Levando-se em conta este segundo fator, é possível acreditar-se que a satisfação sexual, por si mesma, possa constituir um remédio eficaz? Sabemos que muitos desses pacientes são incapazes de se satisfazer, a não ser em determinadas circunstâncias. Se assim fosse, as energias do instinto ensinariam o caminho da satisfação, ainda que o médico o ignorasse. Que valor pode ter, portanto, um conselho como esse, dado pelo clínico à sua cliente? E se esse conselho fosse evidentemente justificado, a paciente precisaria dele? Não teria, muito antes de ouvi-lo, empregado aqueles meios? Acaso o médico julga que se a sua doente não sentisse a resistência interior contra o onanismo e o amor extraconjugal, já não havia tomado uma tal resolução, antes de escutar as suas palavras? Acreditaria ele que uma mulher ignora que pode ter um amante?

7 — O influxo sugestivo

No curso de um tratamento, é lícito a um psicanalista lançar mão de certo influxo sugestivo para conseguir, em pouco tempo, resultados visíveis.
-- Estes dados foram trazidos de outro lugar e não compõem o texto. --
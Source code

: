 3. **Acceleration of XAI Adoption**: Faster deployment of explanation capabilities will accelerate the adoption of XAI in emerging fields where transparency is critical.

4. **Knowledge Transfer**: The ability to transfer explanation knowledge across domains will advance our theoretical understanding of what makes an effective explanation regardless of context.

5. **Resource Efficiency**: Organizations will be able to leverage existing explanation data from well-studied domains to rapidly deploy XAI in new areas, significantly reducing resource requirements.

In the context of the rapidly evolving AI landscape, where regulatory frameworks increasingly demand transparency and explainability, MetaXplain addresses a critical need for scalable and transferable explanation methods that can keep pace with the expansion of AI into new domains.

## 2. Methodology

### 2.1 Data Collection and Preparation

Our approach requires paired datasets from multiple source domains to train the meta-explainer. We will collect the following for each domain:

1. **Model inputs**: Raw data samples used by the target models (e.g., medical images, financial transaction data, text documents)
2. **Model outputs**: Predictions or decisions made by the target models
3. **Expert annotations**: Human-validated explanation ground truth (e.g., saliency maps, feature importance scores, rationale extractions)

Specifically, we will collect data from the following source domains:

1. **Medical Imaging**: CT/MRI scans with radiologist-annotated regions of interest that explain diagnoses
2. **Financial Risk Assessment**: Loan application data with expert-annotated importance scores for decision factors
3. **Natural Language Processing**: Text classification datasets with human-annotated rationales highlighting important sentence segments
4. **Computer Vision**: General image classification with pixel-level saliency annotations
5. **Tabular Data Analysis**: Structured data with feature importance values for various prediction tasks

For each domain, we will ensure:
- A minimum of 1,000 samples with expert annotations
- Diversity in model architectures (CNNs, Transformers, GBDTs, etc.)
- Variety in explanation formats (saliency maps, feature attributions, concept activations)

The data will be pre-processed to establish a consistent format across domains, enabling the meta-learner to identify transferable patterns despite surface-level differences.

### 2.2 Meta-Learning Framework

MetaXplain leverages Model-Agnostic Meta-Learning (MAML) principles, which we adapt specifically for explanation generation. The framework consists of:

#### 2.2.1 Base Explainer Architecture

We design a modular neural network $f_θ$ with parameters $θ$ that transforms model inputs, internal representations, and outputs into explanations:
Que ele sempre reconheça, porém, que este não é um processo de Psicanálise autêntica.

8 — Devemos ser tolerantes

Como psicanalistas, precisamos ser tolerantes com as fraquezas dos pacientes. Não nos devemos esquecer de que muitas pessoas adoecem precisamente por tentar sublimar os próprios instintos, mais do que as suas próprias organizações psíquicas permitem.

Por esses conceitos e conselhos já nos é fácil concluir que a cura analítica apresenta inúmeras dificuldades e particularidades que, como tão bem assegura Freud, concorrem para que o nosso método não seja uma terapêutica ideal. Realmente, o tratamento psicanalítico exige muito do médico e do cliente. Para este último, o processo curativo é comumente longo e dispendioso, além do enorme sacrifício de ser forçado a confessar fatos que ele preferiria silenciar.

O médico, além de enfrentar um trabalho verdadeiramente exaustivo, ainda há de enfrentar uma técnica de especialíssima finalidade.

9 — O valor individual do analisado

Á Psicanálise foi criada para atender a todos os que se sentem incapacitados para a vida. Mas é necessário não esquecer que ela exige condições várias para que possa atingir o alvo visado.

Assim, não devemos atender unicamente à enfermidade, mas também ao valor individual do analisado. Não são accessíveis os pacientes que não possuem um certo nível cultural, bem como os que não são dotados de determinadas condições de caráter, nas quais podemos confiar. Por outro lado, só devemos submeter ao tratamento as pessoas que nos procuram espontaneamente e não os que nos chegam forçados por imposições da família.

10 — O “estado normal”

Devem ser objetos de eleição da Psicanálise os indivíduos capazes de atingir um “estado normal”, pois é partindo do “normal” que chegaremos a conhecer o patológico. As psicoses e os estados de confusão mental contra-indicam a terapêutica psicanalítica.

11 — Percalços

A idade do paciente desempenha também um papel de seleção no tratamento. As pessoas que passam a fronteira da maturidade carecem de plasticidade nos processos anímicos. Quanto maior for, portanto, a idade do analisado, mais difícil e prolongado se tornará o tratamento.

A eficácia e a rapidez de uma cura crescem na razão direta do valor individual, do seu nível moral e intelectual.